§ What you have to do
Until the last line is reached, keep transcribing the material exactly.

§ Data under study
-- Opening Marker --

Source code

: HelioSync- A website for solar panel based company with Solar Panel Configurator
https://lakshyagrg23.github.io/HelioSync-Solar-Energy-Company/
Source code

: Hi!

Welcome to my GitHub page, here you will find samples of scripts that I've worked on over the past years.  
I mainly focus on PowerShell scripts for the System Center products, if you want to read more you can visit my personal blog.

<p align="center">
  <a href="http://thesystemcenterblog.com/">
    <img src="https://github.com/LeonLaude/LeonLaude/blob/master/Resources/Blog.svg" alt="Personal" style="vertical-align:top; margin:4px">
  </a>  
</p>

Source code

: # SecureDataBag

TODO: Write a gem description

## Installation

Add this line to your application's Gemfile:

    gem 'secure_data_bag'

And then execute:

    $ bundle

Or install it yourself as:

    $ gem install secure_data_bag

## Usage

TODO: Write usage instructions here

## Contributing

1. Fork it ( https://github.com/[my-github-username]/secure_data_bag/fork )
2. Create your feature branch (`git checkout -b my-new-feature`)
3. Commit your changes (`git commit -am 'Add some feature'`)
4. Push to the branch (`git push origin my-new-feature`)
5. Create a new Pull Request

-- Closing Marker --

§ Written response
Source code

: HelioSync- A website for solar panel based company with Solar Panel Configurator
https://lakshyagrg23.github.io/HelioSync-Solar-Energy-Company/
Source code

: Hi!

Welcome to my GitHub page, here you will find samples of scripts that I've worked on over the past years.  
I mainly focus on PowerShell scripts for the System Center products, if you want to read more you can visit my personal blog.

<p align="center">
  <a href="http://thesystemcenterblog.com/">
    <img src="https://github.com/LeonLaude/LeonLaude/blob/master/Resources/Blog.svg" alt="Personal" style="vertical-align:top; margin:4px">
  </a>  
</p>

Source code

: # SecureDataBag

TODO: Write a gem description

## Installation

Add this line to your application's Gemfile:

    gem 'secure_data_bag'

And then execute:

    $ bundle

Or install it yourself as:

    $ gem install secure_data_bag

## Usage

TODO: Write usage instructions here

## Contributing

1. Fork it ( https://github.com/[my-github-username]/secure_data_bag/fork )
2. Create your feature branch (`git checkout -b my-new-feature`)
3. Commit your changes (`git commit -am 'Add some feature'`)
4. Push to the branch (`git push origin my-new-feature`)
5. Create a new Pull Request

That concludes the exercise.